Important: this project is designed for Unix/Linux environments. The runtime checks for uname, python3, gcc, g++, java, and javac before starting.

Must use Docker: run this project inside the provided Docker image or Docker Compose service. Direct host execution is only useful for development on a compatible Linux machine and is not the supported runtime path.

Security warning: this service compiles and runs user-submitted code. Treat every submission as untrusted and potentially malicious.

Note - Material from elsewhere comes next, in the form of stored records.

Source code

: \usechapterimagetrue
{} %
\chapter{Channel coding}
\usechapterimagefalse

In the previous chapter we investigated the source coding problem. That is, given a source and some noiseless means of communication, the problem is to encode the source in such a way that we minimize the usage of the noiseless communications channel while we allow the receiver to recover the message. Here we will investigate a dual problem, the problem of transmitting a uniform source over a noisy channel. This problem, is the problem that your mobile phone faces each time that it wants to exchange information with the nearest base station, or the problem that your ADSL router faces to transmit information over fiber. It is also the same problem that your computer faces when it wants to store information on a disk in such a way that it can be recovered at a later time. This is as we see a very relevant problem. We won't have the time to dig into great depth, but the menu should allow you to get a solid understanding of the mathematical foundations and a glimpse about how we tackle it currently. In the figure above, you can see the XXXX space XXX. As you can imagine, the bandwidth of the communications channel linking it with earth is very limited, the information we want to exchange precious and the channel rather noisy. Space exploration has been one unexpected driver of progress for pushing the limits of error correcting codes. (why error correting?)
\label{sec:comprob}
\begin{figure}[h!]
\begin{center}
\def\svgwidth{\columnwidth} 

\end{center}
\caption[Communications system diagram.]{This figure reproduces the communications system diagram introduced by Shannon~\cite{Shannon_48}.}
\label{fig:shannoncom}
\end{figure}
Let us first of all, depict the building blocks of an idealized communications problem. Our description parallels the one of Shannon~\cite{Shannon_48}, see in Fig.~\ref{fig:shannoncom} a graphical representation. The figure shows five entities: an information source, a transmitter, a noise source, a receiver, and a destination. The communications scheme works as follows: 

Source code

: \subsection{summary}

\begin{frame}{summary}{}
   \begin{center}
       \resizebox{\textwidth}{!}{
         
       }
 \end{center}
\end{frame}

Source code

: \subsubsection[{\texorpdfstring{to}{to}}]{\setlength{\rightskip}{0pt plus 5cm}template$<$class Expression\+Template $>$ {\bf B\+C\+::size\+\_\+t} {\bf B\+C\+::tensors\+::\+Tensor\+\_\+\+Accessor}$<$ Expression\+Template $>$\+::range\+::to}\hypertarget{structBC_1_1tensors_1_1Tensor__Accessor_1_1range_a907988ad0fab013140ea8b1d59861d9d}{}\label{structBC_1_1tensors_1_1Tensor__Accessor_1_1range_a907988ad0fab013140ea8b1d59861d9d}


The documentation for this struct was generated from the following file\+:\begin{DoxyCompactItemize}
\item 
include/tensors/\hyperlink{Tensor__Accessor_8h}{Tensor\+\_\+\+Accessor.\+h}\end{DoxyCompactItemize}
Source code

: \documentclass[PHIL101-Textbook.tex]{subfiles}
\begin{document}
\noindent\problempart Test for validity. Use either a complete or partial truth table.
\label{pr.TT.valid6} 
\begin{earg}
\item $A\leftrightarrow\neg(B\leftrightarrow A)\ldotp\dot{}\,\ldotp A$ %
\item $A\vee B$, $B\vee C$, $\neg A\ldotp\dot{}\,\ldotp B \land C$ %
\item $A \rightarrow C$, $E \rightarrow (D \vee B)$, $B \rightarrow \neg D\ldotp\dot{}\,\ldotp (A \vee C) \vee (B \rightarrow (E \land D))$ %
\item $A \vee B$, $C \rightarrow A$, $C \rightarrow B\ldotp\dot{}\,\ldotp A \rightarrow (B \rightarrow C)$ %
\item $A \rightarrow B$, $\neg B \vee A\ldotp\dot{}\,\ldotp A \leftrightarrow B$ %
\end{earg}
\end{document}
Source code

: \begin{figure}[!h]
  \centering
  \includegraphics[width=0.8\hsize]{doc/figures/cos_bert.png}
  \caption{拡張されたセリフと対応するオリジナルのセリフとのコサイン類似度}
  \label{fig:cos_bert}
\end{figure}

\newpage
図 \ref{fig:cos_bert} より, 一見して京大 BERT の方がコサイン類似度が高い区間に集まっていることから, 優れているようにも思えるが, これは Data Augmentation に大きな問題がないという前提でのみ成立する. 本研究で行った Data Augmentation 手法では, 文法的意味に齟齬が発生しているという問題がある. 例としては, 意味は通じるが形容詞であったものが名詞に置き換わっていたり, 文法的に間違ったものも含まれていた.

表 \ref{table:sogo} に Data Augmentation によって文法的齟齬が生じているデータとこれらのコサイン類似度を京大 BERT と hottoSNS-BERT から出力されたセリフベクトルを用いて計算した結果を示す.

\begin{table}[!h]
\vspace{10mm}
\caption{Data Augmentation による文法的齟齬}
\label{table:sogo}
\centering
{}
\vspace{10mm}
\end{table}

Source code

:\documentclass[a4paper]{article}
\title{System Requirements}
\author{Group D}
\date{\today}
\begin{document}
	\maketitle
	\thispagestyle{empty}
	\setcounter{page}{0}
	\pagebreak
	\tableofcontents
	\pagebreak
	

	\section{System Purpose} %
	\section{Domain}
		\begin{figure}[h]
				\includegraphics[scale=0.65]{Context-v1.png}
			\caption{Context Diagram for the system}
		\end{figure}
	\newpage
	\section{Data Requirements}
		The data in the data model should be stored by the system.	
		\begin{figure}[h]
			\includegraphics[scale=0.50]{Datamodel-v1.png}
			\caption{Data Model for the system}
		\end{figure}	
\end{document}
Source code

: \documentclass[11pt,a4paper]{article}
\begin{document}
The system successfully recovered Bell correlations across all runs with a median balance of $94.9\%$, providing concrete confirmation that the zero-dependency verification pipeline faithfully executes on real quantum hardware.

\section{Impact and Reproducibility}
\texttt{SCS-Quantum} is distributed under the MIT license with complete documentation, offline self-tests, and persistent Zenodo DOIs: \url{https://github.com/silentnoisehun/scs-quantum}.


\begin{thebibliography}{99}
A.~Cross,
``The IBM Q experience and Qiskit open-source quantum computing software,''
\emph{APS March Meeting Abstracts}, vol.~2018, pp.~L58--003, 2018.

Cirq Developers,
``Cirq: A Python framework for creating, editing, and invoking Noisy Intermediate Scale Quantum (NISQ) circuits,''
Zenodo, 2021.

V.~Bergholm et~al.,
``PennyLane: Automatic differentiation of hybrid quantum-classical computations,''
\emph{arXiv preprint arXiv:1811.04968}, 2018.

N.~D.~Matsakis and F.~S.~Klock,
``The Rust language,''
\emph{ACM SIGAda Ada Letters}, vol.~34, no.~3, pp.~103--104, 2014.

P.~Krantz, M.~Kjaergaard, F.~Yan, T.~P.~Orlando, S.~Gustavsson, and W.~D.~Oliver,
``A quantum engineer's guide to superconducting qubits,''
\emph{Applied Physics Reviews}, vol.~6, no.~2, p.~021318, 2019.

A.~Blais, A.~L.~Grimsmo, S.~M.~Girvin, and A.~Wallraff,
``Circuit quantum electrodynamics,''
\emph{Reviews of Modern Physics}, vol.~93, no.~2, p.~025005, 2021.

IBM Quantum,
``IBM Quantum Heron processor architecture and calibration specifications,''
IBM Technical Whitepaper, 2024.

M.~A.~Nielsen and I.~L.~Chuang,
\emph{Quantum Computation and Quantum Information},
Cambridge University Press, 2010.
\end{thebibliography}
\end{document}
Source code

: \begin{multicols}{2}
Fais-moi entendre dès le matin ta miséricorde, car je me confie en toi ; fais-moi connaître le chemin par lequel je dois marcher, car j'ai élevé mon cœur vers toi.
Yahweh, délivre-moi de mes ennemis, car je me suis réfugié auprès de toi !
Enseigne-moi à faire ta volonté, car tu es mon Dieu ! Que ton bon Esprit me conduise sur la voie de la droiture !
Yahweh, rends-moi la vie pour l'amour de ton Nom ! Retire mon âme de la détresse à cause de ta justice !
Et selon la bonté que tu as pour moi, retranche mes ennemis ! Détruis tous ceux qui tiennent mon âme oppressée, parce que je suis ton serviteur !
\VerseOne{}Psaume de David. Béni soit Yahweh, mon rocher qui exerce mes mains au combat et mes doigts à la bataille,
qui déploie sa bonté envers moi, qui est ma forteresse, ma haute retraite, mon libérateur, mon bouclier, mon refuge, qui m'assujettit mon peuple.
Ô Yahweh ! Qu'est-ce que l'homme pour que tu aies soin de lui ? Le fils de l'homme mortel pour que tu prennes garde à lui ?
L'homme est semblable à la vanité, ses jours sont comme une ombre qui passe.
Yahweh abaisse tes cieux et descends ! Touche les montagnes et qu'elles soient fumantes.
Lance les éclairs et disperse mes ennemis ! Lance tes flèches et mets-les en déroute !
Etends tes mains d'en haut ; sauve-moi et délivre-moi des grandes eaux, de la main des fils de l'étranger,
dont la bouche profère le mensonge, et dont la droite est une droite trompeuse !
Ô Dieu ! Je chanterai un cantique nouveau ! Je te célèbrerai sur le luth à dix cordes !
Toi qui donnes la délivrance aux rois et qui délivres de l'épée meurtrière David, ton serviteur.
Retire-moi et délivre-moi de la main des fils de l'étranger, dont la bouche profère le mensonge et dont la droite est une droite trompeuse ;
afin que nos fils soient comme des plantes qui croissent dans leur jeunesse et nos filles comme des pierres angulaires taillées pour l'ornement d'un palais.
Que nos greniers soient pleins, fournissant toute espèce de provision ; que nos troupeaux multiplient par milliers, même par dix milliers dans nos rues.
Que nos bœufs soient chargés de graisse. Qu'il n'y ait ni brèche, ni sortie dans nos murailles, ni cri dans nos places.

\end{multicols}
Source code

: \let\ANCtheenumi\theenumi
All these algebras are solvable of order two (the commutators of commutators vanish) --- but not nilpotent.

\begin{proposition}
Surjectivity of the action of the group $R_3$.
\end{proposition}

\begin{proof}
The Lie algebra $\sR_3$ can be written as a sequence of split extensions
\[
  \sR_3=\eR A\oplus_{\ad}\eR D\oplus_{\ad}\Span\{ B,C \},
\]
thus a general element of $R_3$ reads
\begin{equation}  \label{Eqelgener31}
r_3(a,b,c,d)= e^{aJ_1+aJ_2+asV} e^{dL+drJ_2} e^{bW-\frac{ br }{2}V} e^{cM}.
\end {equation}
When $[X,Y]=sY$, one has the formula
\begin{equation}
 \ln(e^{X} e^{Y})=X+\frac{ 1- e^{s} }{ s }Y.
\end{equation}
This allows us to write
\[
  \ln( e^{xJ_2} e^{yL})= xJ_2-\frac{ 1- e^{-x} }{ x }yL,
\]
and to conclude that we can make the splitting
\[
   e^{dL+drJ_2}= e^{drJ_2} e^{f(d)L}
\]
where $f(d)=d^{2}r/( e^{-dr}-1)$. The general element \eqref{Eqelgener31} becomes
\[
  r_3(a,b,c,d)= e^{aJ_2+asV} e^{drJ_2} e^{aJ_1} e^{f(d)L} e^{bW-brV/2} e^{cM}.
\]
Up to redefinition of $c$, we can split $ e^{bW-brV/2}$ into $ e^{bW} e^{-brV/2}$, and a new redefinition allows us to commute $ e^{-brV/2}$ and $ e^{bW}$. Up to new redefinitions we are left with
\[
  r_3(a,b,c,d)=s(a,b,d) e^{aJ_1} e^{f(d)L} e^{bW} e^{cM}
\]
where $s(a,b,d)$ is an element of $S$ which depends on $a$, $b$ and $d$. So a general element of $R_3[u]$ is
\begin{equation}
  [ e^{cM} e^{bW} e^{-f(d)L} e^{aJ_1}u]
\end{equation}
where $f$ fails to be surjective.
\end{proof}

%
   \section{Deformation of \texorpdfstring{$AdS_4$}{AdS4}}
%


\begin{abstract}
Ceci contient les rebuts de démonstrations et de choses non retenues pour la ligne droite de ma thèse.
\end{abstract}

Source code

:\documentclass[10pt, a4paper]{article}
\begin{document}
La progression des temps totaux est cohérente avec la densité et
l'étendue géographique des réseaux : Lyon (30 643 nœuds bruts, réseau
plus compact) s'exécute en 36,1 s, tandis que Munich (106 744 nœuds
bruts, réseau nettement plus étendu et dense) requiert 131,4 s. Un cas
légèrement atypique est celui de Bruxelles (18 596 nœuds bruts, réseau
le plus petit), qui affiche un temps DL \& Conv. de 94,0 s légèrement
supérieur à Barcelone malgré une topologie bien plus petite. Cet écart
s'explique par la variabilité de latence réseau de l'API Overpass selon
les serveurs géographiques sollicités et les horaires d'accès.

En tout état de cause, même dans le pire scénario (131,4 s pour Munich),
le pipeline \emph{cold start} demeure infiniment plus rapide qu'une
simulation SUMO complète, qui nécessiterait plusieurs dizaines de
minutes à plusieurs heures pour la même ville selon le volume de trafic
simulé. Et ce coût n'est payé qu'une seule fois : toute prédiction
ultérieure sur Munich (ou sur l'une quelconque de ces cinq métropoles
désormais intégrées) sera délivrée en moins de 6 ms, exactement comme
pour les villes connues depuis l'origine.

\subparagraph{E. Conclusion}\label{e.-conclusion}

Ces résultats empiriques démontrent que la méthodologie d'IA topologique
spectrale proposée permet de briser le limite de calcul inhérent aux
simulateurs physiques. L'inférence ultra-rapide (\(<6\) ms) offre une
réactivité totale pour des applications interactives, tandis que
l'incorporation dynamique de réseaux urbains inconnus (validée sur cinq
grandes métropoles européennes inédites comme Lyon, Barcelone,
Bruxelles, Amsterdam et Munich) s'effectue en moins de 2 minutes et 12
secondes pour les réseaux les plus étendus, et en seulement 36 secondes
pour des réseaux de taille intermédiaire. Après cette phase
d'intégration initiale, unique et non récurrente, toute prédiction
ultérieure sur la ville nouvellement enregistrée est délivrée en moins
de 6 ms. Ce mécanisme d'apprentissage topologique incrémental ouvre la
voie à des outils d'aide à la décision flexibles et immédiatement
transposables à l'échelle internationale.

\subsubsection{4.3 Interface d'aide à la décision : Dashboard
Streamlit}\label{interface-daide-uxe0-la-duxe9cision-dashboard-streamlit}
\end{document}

Do not run the judge directly on a host machine; use an isolated environment such as Docker, a locked-down container runtime, or a dedicated sandbox/VM boundary.

Features

  • FastAPI HTTP API for submission judging and node status.
  • Language handlers for Python, C, C++, and Java.
  • Disk-backed local problem storage under problems/.
  • Inline testcase payload support for remote/ad-hoc judging.
  • Time and memory limits per problem.
  • Automatic problem reloads when files under problems/ change.
  • Docker and Docker Compose setup for reproducible Linux execution.

Requirements

Requirement Purpose
Python 3.12+ Runs the API and Python submissions
GCC Compiles C submissions
G++ Compiles C++ submissions
Java/Javac Runs and compiles Java submissions
Unix/Linux shell tools Required by environment checks and process guards

Install system packages on Debian/Ubuntu:

sudo apt update
sudo apt install -y python3.12 python3-venv gcc g++ openjdk-21-jdk

Project Structure

CodeSandBox/
|-- Module/              # Language handlers
|   |-- abstract.py
|   |-- cpp.py
|   |-- gcc.py
|   |-- java.py
|   |-- python.py
|   `-- register.py
|-- Route/               # FastAPI routers
|   |-- info.py
|   `-- submit.py
|-- models/              # Pydantic models
|-- problems/            # Local problem definitions and testcases
|-- utils/               # Storage, logging, guards, safe import helpers
|-- checker.py           # Startup environment validation
|-- main.py              # Application entry point
|-- Dockerfile
|-- docker-compose.yml
|-- pyproject.toml
`-- requirements.txt

Development Setup

For development on a compatible Linux machine, create and activate a virtual environment:

python3 -m venv .venv
source .venv/bin/activate
pip install -r requirements.txt

Start the API for development:

python3 main.py

By default the server listens on:

http://127.0.0.1:8000

Required Docker Setup

Build and run the image:

docker build -t problem-judge .
docker run -p 8000:8000 problem-judge

Or use Docker Compose:

docker compose up -d
docker compose logs -f
docker compose down

The Docker image uses Ubuntu 24.04, installs GCC, G++, OpenJDK 21, Python, and starts the service with:

python3 main.py

Production Use

For production, deploy CodeSandBox only as an isolated judge worker. The API accepts source files and executes them, so the process must not share a trust boundary with application servers, databases, secrets, or other sensitive workloads.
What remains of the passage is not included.